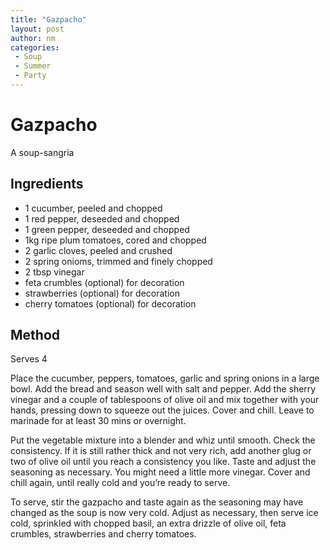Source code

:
 ```yaml
---
title: "Gazpacho"
layout: post
author: nm
categories:
 - Soup
 - Summer
 - Party
---
```

# Gazpacho

A soup-sangria

## Ingredients

- 1 cucumber, peeled and chopped
- 1 red pepper, deseeded and chopped
- 1 green pepper, deseeded and chopped
- 1kg ripe plum tomatoes, cored and chopped
- 2 garlic cloves, peeled and crushed
- 2 spring onioms, trimmed and finely chopped 
- 2 tbsp vinegar
- feta crumbles (optional) for decoration
- strawberries (optional) for decoration
- cherry tomatoes (optional) for decoration

## Method

Serves 4

Place the cucumber, peppers, tomatoes, garlic and spring onions in a large bowl. Add the bread and season well with salt and pepper. Add the sherry vinegar and a couple of tablespoons of olive oil and mix together with your hands, pressing down to squeeze out the juices. Cover and chill. Leave to marinade for at least 30 mins or overnight.

Put the vegetable mixture into a blender and whiz until smooth. Check the consistency. If it is still rather thick and not very rich, add another glug or two of olive oil until you reach a consistency you like. Taste and adjust the seasoning as necessary. You might need a little more vinegar. Cover and chill again, until really cold and you’re ready to serve.


To serve, stir the gazpacho and taste again as the seasoning may have changed as the soup is now very cold. Adjust as necessary, then serve ice cold, sprinkled with chopped basil, an extra drizzle of olive oil, feta crumbles, strawberries and cherry tomatoes.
....
__EXERCISE DETAILS__: Copy exactly the stretch of data above from the line with "## Ingredients" through the line with "Place the cucumber, peppers, tomatoes, garlic", and omit all other lines.

__ANSWER TO THIS PROBLEM__:
## Ingredients

- 1 cucumber, peeled and chopped
- 1 red pepper, deseeded and chopped
- 1 green pepper, deseeded and chopped
- 1kg ripe plum tomatoes, cored and chopped
- 2 garlic cloves, peeled and crushed
- 2 spring onioms, trimmed and finely chopped 
- 2 tbsp vinegar
- feta crumbles (optional) for decoration
- strawberries (optional) for decoration
- cherry tomatoes (optional) for decoration

## Method

Serves 4

Place the cucumber, peppers, tomatoes, garlic and spring onions in a large bowl. Add the bread and season well with salt and pepper. Add the sherry vinegar and a couple of tablespoons of olive oil and mix together with your hands, pressing down to squeeze out the juices. Cover and chill. Leave to marinade for at least 30 mins or overnight.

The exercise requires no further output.